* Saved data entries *
++++++++++++++++++++

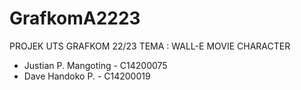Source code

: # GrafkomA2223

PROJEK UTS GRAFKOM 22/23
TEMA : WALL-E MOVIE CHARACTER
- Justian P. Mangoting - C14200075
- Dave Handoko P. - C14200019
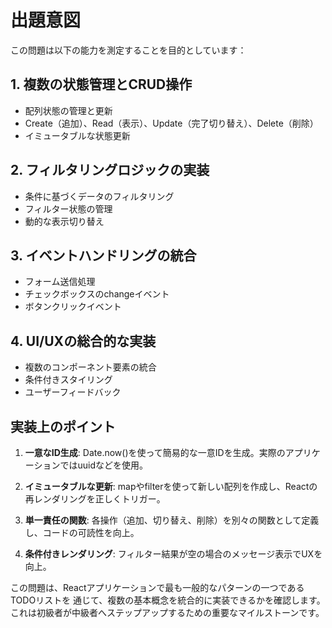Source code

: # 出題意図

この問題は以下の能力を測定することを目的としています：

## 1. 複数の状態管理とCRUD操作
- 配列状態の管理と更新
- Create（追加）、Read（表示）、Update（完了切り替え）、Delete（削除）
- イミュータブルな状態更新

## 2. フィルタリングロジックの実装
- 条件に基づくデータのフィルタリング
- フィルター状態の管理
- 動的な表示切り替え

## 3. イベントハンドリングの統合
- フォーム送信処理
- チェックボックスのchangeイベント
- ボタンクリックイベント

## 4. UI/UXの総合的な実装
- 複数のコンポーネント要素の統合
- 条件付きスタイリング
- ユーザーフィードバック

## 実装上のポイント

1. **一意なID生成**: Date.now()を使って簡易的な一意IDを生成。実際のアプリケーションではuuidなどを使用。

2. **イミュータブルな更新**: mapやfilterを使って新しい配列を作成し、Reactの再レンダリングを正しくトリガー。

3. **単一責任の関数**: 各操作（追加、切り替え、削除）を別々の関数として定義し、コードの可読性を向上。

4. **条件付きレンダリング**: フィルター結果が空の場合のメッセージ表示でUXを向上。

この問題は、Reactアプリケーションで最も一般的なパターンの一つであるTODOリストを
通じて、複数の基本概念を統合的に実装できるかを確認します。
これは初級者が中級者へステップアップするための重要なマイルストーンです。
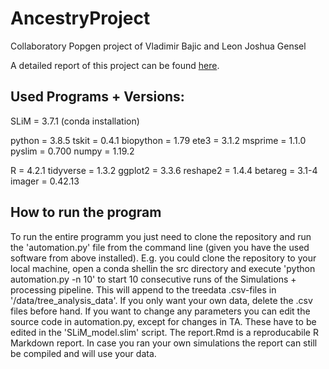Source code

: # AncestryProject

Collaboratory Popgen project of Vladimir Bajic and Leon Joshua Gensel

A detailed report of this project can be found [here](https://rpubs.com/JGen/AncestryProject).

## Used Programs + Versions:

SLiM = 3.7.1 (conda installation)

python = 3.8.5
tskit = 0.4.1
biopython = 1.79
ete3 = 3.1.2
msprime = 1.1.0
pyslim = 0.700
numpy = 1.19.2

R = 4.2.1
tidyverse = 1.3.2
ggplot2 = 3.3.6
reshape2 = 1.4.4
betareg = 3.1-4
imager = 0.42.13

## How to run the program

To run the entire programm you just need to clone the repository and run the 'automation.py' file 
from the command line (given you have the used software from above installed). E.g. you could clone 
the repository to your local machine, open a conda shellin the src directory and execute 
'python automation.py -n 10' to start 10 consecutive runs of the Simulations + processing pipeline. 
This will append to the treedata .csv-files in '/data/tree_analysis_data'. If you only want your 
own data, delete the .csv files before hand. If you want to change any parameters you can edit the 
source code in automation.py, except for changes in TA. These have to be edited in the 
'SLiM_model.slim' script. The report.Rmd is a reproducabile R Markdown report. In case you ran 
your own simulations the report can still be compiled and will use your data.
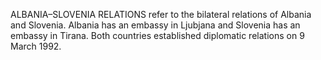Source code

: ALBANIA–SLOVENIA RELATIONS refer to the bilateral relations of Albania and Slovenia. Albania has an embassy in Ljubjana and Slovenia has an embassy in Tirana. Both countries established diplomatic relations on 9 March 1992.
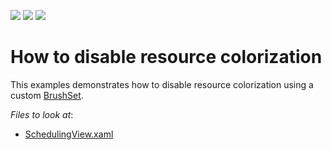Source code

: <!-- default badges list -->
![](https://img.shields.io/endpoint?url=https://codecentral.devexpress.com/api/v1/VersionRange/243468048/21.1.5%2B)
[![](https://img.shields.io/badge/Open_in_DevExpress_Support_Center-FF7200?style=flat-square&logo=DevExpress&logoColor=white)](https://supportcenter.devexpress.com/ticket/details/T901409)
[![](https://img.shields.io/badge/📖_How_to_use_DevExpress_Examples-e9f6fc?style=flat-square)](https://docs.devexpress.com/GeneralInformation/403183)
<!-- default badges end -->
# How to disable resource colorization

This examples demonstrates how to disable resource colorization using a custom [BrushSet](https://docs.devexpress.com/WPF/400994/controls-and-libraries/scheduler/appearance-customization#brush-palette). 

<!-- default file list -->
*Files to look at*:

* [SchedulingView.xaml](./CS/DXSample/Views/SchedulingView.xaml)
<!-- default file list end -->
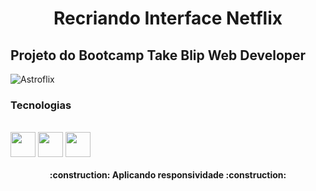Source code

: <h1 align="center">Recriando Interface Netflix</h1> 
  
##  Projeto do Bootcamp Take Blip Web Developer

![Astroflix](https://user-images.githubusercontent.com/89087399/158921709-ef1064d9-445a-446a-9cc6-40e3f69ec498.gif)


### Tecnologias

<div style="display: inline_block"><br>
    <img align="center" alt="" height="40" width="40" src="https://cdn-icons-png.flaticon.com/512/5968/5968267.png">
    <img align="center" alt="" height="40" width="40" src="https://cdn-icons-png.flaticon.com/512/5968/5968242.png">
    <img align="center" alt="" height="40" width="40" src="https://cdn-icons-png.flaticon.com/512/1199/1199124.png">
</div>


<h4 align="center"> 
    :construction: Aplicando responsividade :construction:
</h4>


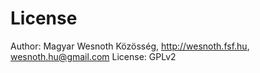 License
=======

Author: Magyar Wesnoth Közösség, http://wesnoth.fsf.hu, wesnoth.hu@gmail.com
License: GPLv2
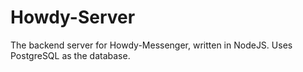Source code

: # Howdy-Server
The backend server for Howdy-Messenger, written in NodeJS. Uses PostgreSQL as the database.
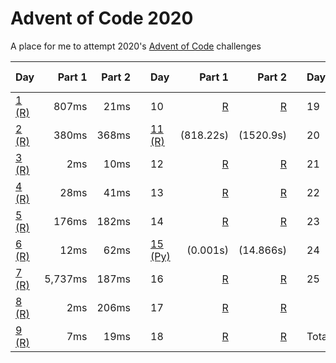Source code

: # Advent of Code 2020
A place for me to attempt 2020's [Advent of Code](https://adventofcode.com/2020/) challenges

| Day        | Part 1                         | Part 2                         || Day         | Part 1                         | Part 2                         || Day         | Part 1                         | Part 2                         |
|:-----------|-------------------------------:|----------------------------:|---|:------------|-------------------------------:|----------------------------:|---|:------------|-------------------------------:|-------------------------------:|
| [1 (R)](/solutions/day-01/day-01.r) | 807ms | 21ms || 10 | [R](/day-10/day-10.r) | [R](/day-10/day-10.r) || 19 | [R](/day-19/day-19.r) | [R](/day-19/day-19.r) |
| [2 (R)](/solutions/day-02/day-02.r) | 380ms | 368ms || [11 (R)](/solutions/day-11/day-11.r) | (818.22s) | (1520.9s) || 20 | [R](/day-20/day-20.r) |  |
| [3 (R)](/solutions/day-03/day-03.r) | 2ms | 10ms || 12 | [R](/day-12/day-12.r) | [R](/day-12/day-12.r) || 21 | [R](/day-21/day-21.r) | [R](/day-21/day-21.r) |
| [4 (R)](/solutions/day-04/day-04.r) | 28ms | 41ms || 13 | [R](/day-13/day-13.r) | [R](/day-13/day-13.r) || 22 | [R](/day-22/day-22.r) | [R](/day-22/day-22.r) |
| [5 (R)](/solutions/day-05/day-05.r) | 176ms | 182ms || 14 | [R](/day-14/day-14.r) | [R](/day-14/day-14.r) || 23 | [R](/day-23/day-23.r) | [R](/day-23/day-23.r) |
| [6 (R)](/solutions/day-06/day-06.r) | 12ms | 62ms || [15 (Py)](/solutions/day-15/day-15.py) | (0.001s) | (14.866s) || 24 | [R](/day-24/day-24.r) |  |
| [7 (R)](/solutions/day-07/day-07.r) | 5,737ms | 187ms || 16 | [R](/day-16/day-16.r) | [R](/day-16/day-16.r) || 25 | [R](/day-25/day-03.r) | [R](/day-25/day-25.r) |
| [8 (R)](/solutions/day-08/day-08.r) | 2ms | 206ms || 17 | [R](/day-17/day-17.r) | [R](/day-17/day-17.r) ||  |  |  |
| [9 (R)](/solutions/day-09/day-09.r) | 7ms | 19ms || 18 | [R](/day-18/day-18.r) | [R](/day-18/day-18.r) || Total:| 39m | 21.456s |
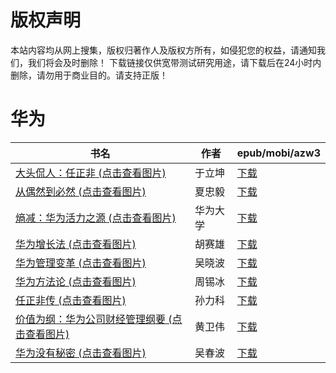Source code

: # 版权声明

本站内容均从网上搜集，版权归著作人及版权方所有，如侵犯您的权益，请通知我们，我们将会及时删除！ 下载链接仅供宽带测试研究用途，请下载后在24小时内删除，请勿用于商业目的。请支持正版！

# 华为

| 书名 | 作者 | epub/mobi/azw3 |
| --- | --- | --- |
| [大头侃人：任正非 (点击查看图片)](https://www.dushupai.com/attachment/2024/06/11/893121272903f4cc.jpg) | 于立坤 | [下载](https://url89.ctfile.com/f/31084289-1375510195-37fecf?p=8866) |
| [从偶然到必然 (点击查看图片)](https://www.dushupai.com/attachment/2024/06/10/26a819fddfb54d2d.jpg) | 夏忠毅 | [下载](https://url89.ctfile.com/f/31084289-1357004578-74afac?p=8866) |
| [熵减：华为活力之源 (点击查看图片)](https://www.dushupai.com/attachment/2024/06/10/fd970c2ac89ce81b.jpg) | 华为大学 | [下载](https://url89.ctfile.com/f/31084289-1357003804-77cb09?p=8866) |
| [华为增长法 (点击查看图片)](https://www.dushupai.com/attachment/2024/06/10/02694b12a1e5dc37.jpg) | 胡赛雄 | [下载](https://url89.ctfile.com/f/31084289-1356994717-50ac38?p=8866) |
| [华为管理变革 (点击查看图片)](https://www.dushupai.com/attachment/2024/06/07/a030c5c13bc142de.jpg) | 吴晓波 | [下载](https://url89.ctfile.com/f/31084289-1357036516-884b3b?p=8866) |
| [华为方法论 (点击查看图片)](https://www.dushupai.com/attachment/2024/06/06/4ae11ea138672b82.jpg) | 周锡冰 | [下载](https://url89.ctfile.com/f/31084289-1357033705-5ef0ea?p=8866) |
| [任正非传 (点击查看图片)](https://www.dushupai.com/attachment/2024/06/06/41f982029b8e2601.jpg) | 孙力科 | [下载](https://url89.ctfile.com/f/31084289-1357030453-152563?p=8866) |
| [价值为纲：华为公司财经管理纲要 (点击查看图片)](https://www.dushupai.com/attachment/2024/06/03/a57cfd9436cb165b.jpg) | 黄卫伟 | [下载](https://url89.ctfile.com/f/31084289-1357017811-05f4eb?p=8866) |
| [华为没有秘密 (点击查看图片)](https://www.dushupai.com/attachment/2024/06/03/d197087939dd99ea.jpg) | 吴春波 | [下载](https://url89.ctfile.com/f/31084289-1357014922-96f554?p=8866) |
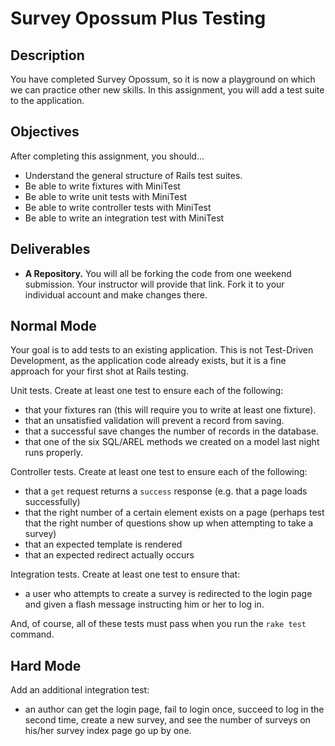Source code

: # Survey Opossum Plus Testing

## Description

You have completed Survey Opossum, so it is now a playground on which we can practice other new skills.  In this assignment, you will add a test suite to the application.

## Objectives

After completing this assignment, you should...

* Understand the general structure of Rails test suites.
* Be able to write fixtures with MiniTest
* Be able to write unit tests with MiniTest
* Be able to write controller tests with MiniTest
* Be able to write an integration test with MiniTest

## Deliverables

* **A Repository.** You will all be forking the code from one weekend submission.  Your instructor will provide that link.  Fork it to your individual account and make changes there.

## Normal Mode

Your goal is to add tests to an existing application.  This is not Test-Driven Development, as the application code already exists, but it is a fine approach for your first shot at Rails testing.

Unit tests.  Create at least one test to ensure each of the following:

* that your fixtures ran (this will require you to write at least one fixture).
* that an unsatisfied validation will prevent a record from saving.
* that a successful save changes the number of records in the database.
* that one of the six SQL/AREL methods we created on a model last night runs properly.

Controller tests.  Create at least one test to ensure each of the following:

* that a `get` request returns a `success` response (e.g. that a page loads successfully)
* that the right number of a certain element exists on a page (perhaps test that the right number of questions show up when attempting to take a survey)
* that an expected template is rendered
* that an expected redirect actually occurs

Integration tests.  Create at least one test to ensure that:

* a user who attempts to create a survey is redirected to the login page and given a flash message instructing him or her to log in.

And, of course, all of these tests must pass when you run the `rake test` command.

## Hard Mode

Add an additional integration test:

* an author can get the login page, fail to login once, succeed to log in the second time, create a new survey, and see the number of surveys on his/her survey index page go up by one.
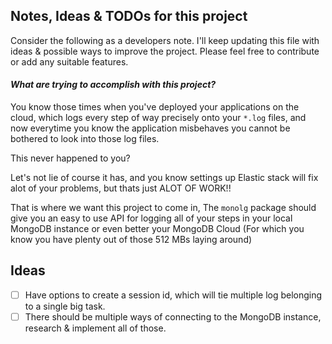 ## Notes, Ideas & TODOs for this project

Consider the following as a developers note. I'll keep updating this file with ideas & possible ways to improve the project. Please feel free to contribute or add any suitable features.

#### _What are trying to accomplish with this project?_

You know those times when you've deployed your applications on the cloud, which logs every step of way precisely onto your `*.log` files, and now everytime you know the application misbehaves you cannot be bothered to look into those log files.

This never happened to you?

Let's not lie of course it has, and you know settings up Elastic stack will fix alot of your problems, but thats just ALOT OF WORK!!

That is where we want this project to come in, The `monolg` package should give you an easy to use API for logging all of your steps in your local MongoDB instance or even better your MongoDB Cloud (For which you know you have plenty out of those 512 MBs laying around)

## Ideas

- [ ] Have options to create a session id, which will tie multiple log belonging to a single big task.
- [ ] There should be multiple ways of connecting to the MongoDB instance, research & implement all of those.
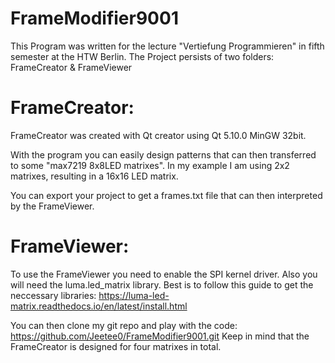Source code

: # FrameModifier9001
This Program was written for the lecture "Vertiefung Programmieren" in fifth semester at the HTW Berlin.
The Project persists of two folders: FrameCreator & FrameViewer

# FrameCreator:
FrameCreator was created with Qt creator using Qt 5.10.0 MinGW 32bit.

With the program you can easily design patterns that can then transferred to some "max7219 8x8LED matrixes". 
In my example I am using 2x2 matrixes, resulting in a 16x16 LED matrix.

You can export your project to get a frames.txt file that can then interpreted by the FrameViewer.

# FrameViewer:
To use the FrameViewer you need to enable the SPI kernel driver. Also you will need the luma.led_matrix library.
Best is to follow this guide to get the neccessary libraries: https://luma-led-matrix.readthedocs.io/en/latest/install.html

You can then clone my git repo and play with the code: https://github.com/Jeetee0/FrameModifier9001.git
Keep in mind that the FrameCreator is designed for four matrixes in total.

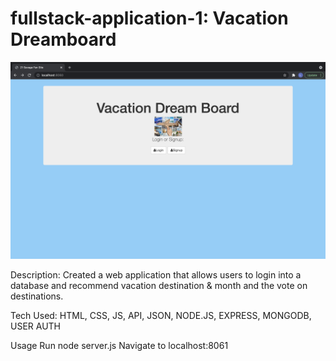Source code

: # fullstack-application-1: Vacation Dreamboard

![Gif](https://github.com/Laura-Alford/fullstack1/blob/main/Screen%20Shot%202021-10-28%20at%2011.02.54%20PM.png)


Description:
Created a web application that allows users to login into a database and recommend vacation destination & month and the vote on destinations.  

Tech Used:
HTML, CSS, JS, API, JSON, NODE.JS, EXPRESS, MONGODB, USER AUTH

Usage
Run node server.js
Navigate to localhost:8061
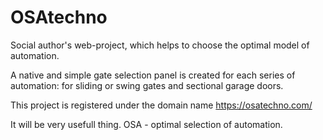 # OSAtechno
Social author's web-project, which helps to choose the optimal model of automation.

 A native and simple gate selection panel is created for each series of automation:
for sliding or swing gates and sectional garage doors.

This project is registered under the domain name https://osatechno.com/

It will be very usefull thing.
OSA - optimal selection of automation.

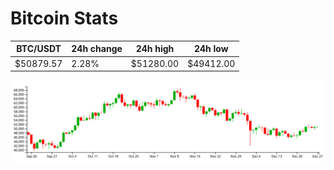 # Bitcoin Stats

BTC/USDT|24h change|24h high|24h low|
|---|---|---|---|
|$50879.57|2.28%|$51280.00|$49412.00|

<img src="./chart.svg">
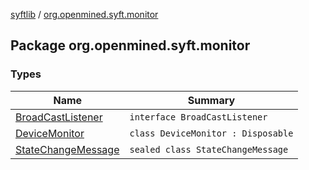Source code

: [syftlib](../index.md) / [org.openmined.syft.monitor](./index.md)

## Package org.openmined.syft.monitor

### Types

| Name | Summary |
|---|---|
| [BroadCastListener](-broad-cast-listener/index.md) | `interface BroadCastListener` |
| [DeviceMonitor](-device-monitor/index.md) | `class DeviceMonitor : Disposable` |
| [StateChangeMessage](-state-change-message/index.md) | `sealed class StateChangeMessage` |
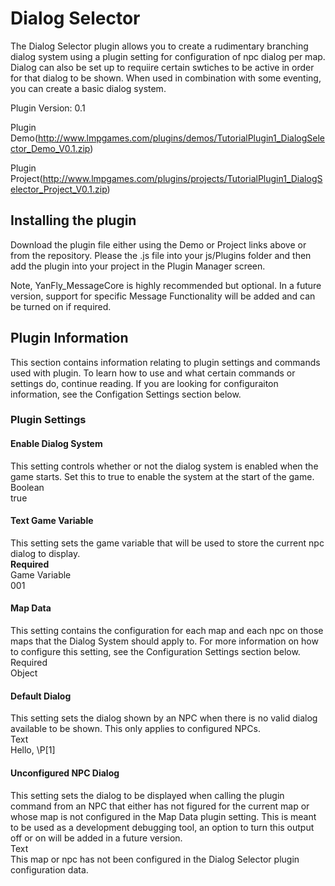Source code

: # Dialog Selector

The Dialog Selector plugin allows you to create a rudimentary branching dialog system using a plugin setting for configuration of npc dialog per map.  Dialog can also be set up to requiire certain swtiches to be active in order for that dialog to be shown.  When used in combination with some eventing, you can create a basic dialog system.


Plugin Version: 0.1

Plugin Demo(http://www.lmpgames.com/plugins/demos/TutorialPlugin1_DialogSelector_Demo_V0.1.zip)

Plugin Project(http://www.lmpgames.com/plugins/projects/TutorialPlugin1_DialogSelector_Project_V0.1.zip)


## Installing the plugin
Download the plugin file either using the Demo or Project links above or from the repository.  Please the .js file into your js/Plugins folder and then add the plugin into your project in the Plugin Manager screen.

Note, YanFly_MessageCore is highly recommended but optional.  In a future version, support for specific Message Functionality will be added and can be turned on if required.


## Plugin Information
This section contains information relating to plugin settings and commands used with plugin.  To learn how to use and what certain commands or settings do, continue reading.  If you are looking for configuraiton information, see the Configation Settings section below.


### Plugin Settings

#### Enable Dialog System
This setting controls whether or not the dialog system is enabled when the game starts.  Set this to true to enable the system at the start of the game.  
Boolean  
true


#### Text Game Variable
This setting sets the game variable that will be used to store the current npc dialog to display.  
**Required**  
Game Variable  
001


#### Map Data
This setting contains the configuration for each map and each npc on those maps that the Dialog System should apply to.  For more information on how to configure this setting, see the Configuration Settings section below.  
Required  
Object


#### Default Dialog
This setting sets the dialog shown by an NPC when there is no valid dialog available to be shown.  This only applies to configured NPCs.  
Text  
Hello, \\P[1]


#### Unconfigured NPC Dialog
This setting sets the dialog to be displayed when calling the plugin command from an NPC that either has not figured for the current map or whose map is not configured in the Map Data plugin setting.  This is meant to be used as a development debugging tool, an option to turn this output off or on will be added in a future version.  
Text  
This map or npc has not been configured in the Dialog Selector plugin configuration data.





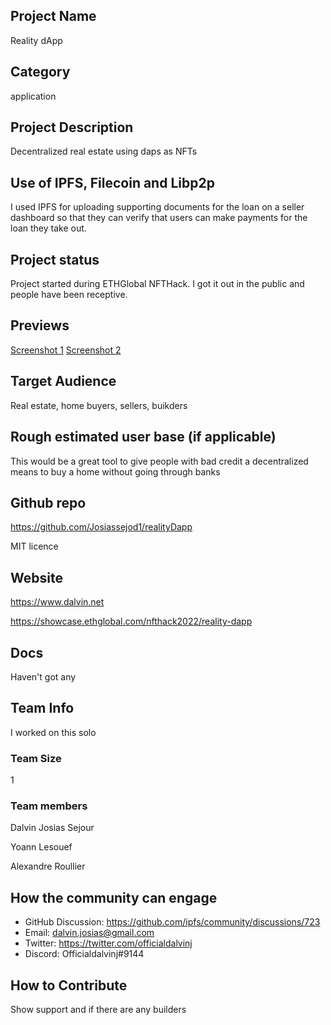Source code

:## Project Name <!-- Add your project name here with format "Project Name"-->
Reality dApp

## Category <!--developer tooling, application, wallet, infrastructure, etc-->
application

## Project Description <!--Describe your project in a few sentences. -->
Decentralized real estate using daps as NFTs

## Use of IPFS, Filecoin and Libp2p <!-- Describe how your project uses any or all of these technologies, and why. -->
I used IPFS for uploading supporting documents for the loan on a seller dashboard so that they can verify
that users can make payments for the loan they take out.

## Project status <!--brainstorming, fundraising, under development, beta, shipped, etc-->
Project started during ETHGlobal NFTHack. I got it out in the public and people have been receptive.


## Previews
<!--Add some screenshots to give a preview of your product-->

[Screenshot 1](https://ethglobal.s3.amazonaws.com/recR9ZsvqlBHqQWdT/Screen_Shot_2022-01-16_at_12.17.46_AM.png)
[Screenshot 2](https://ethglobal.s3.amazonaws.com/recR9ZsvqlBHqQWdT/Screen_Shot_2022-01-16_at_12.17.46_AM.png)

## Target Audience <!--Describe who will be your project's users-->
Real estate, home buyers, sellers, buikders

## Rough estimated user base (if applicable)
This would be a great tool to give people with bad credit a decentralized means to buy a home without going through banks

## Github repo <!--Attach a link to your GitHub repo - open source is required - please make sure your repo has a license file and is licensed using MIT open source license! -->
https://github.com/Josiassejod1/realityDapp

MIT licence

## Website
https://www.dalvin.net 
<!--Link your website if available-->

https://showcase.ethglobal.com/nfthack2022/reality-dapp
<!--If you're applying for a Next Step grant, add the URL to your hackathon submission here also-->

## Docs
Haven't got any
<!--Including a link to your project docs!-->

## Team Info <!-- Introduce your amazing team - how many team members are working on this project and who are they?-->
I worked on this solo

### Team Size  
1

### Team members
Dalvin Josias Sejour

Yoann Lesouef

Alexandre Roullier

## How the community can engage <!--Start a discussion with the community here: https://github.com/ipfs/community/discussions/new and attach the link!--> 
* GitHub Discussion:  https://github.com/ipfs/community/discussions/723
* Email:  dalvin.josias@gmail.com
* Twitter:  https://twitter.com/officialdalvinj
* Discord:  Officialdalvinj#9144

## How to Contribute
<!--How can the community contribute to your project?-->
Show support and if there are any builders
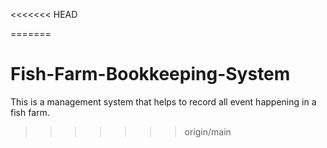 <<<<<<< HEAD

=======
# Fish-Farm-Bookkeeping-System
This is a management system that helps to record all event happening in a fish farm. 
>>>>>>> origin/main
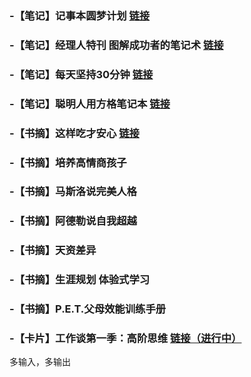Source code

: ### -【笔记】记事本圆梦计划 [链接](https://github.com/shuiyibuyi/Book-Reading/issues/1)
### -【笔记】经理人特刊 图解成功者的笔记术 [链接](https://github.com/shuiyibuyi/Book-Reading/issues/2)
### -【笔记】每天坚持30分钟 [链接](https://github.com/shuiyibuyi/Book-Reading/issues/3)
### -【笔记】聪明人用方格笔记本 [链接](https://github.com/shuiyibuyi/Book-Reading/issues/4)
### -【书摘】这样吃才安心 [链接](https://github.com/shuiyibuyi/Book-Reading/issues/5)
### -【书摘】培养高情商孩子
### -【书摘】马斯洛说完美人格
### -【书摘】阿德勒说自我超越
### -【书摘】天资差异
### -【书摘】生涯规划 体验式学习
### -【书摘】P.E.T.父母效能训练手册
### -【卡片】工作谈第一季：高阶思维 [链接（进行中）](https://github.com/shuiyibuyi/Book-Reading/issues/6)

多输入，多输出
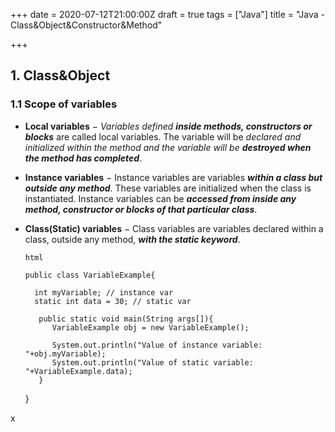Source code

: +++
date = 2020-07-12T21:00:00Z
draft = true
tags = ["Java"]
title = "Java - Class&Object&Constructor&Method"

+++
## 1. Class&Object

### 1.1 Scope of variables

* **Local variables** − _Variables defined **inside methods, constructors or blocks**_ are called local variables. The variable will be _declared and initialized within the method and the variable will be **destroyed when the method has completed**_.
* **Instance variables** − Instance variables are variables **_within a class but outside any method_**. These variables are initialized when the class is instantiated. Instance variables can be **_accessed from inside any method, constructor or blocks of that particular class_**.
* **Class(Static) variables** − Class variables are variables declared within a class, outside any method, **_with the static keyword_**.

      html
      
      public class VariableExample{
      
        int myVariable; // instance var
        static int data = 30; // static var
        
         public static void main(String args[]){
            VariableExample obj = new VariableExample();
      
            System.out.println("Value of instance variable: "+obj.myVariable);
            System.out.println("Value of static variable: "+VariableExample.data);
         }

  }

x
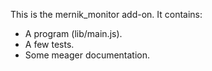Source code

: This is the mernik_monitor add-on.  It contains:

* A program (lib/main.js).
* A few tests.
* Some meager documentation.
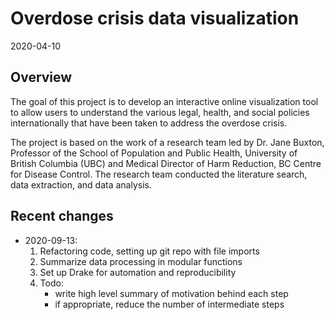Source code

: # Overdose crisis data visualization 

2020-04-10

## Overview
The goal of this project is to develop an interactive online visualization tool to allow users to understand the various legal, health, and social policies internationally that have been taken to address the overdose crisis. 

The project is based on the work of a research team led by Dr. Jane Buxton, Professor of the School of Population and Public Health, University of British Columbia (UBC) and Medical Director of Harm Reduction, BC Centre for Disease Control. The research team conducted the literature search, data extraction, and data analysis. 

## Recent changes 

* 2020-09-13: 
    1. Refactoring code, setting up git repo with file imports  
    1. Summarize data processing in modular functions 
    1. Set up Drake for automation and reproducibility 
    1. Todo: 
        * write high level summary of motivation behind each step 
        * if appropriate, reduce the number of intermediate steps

++++++++++++++++++++

* Exercise details *
Only the lines from where the data begins to the line with "通じて、複数の基本概念を統合的に実装できるかを確認します。", both of them included, should be reproduced word for word; no pictures.

* Answer area *
Source code

: # GrafkomA2223

PROJEK UTS GRAFKOM 22/23
TEMA : WALL-E MOVIE CHARACTER
- Justian P. Mangoting - C14200075
- Dave Handoko P. - C14200019
Source code

: # 出題意図

この問題は以下の能力を測定することを目的としています：

## 1. 複数の状態管理とCRUD操作
- 配列状態の管理と更新
- Create（追加）、Read（表示）、Update（完了切り替え）、Delete（削除）
- イミュータブルな状態更新

## 2. フィルタリングロジックの実装
- 条件に基づくデータのフィルタリング
- フィルター状態の管理
- 動的な表示切り替え

## 3. イベントハンドリングの統合
- フォーム送信処理
- チェックボックスのchangeイベント
- ボタンクリックイベント

## 4. UI/UXの総合的な実装
- 複数のコンポーネント要素の統合
- 条件付きスタイリング
- ユーザーフィードバック

## 実装上のポイント

1. **一意なID生成**: Date.now()を使って簡易的な一意IDを生成。実際のアプリケーションではuuidなどを使用。

2. **イミュータブルな更新**: mapやfilterを使って新しい配列を作成し、Reactの再レンダリングを正しくトリガー。

3. **単一責任の関数**: 各操作（追加、切り替え、削除）を別々の関数として定義し、コードの可読性を向上。

4. **条件付きレンダリング**: フィルター結果が空の場合のメッセージ表示でUXを向上。

この問題は、Reactアプリケーションで最も一般的なパターンの一つであるTODOリストを
通じて、複数の基本概念を統合的に実装できるかを確認します。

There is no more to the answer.